[Stored data entries]
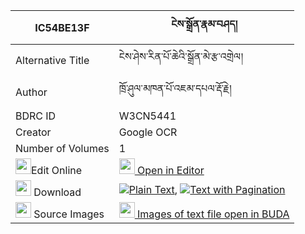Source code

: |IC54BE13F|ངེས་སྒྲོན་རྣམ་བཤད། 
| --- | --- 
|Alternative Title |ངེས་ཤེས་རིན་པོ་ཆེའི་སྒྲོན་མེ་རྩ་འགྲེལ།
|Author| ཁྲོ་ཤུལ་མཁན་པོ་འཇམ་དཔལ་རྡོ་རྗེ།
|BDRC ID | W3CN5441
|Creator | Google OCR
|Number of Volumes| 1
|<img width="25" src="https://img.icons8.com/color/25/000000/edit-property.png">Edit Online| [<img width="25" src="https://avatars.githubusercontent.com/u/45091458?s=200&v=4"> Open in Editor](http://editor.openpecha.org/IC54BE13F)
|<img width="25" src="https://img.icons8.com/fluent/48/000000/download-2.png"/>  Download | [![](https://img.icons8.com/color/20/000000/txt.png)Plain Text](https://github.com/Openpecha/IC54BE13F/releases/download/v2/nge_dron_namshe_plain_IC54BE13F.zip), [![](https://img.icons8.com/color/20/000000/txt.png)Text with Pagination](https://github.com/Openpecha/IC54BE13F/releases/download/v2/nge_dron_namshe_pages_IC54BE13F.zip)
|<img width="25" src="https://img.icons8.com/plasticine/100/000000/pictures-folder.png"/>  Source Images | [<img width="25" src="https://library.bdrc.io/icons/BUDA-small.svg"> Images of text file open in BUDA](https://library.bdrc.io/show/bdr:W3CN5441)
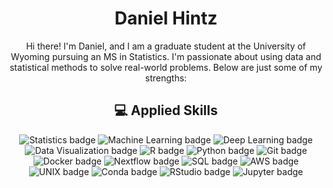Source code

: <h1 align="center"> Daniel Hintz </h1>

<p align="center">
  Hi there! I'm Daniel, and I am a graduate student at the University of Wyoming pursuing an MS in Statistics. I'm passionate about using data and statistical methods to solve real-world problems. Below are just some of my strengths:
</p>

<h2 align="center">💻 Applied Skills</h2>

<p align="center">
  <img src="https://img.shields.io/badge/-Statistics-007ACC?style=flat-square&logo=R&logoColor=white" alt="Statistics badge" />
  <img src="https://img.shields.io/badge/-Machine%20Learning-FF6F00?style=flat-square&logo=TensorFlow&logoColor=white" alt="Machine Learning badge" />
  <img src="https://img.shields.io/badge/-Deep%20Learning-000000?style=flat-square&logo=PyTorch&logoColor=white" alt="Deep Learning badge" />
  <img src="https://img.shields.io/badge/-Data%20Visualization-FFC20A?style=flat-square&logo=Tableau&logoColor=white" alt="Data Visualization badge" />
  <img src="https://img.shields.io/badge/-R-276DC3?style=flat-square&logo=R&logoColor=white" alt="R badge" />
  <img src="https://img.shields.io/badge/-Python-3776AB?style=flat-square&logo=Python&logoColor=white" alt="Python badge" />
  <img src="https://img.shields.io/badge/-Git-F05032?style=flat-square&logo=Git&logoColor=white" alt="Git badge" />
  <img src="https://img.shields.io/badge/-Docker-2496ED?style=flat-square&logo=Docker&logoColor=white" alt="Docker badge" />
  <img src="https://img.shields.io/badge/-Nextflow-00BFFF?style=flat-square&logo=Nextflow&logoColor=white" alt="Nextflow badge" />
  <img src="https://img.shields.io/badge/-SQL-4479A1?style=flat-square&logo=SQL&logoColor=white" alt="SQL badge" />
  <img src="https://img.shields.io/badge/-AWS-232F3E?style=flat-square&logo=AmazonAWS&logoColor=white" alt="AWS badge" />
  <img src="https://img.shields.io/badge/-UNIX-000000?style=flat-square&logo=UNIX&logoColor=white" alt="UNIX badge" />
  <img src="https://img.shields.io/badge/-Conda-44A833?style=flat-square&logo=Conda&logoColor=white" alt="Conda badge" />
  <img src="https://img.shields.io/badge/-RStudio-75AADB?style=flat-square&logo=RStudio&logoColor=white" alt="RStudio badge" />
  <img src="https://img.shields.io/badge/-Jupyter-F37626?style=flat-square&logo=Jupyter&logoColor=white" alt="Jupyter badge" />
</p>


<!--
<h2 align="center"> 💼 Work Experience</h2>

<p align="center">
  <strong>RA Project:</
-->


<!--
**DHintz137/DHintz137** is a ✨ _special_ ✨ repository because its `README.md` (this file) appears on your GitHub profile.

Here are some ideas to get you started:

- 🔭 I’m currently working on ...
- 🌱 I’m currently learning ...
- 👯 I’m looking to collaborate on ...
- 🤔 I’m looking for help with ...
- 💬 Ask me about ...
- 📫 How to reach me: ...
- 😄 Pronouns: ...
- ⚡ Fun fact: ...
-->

• _EXERCISE DIRECTIONS_:
From the first line to the last, set down the data exactly, without the pictures.

• _EXERCISE SOLUTION_:
Source code

: |IC54BE13F|ངེས་སྒྲོན་རྣམ་བཤད། 
| --- | --- 
|Alternative Title |ངེས་ཤེས་རིན་པོ་ཆེའི་སྒྲོན་མེ་རྩ་འགྲེལ།
|Author| ཁྲོ་ཤུལ་མཁན་པོ་འཇམ་དཔལ་རྡོ་རྗེ།
|BDRC ID | W3CN5441
|Creator | Google OCR
|Number of Volumes| 1
|<img width="25" src="https://img.icons8.com/color/25/000000/edit-property.png">Edit Online| [<img width="25" src="https://avatars.githubusercontent.com/u/45091458?s=200&v=4"> Open in Editor](http://editor.openpecha.org/IC54BE13F)
|<img width="25" src="https://img.icons8.com/fluent/48/000000/download-2.png"/>  Download | [![](https://img.icons8.com/color/20/000000/txt.png)Plain Text](https://github.com/Openpecha/IC54BE13F/releases/download/v2/nge_dron_namshe_plain_IC54BE13F.zip), [![](https://img.icons8.com/color/20/000000/txt.png)Text with Pagination](https://github.com/Openpecha/IC54BE13F/releases/download/v2/nge_dron_namshe_pages_IC54BE13F.zip)
|<img width="25" src="https://img.icons8.com/plasticine/100/000000/pictures-folder.png"/>  Source Images | [<img width="25" src="https://library.bdrc.io/icons/BUDA-small.svg"> Images of text file open in BUDA](https://library.bdrc.io/show/bdr:W3CN5441)
Source code

: <h1 align="center"> Daniel Hintz </h1>

<p align="center">
  Hi there! I'm Daniel, and I am a graduate student at the University of Wyoming pursuing an MS in Statistics. I'm passionate about using data and statistical methods to solve real-world problems. Below are just some of my strengths:
</p>

<h2 align="center">💻 Applied Skills</h2>

<p align="center">
  <img src="https://img.shields.io/badge/-Statistics-007ACC?style=flat-square&logo=R&logoColor=white" alt="Statistics badge" />
  <img src="https://img.shields.io/badge/-Machine%20Learning-FF6F00?style=flat-square&logo=TensorFlow&logoColor=white" alt="Machine Learning badge" />
  <img src="https://img.shields.io/badge/-Deep%20Learning-000000?style=flat-square&logo=PyTorch&logoColor=white" alt="Deep Learning badge" />
  <img src="https://img.shields.io/badge/-Data%20Visualization-FFC20A?style=flat-square&logo=Tableau&logoColor=white" alt="Data Visualization badge" />
  <img src="https://img.shields.io/badge/-R-276DC3?style=flat-square&logo=R&logoColor=white" alt="R badge" />
  <img src="https://img.shields.io/badge/-Python-3776AB?style=flat-square&logo=Python&logoColor=white" alt="Python badge" />
  <img src="https://img.shields.io/badge/-Git-F05032?style=flat-square&logo=Git&logoColor=white" alt="Git badge" />
  <img src="https://img.shields.io/badge/-Docker-2496ED?style=flat-square&logo=Docker&logoColor=white" alt="Docker badge" />
  <img src="https://img.shields.io/badge/-Nextflow-00BFFF?style=flat-square&logo=Nextflow&logoColor=white" alt="Nextflow badge" />
  <img src="https://img.shields.io/badge/-SQL-4479A1?style=flat-square&logo=SQL&logoColor=white" alt="SQL badge" />
  <img src="https://img.shields.io/badge/-AWS-232F3E?style=flat-square&logo=AmazonAWS&logoColor=white" alt="AWS badge" />
  <img src="https://img.shields.io/badge/-UNIX-000000?style=flat-square&logo=UNIX&logoColor=white" alt="UNIX badge" />
  <img src="https://img.shields.io/badge/-Conda-44A833?style=flat-square&logo=Conda&logoColor=white" alt="Conda badge" />
  <img src="https://img.shields.io/badge/-RStudio-75AADB?style=flat-square&logo=RStudio&logoColor=white" alt="RStudio badge" />
  <img src="https://img.shields.io/badge/-Jupyter-F37626?style=flat-square&logo=Jupyter&logoColor=white" alt="Jupyter badge" />
</p>


<!--
<h2 align="center"> 💼 Work Experience</h2>

<p align="center">
  <strong>RA Project:</
-->


<!--
**DHintz137/DHintz137** is a ✨ _special_ ✨ repository because its `README.md` (this file) appears on your GitHub profile.

Here are some ideas to get you started:

- 🔭 I’m currently working on ...
- 🌱 I’m currently learning ...
- 👯 I’m looking to collaborate on ...
- 🤔 I’m looking for help with ...
- 💬 Ask me about ...
- 📫 How to reach me: ...
- 😄 Pronouns: ...
- ⚡ Fun fact: ...
-->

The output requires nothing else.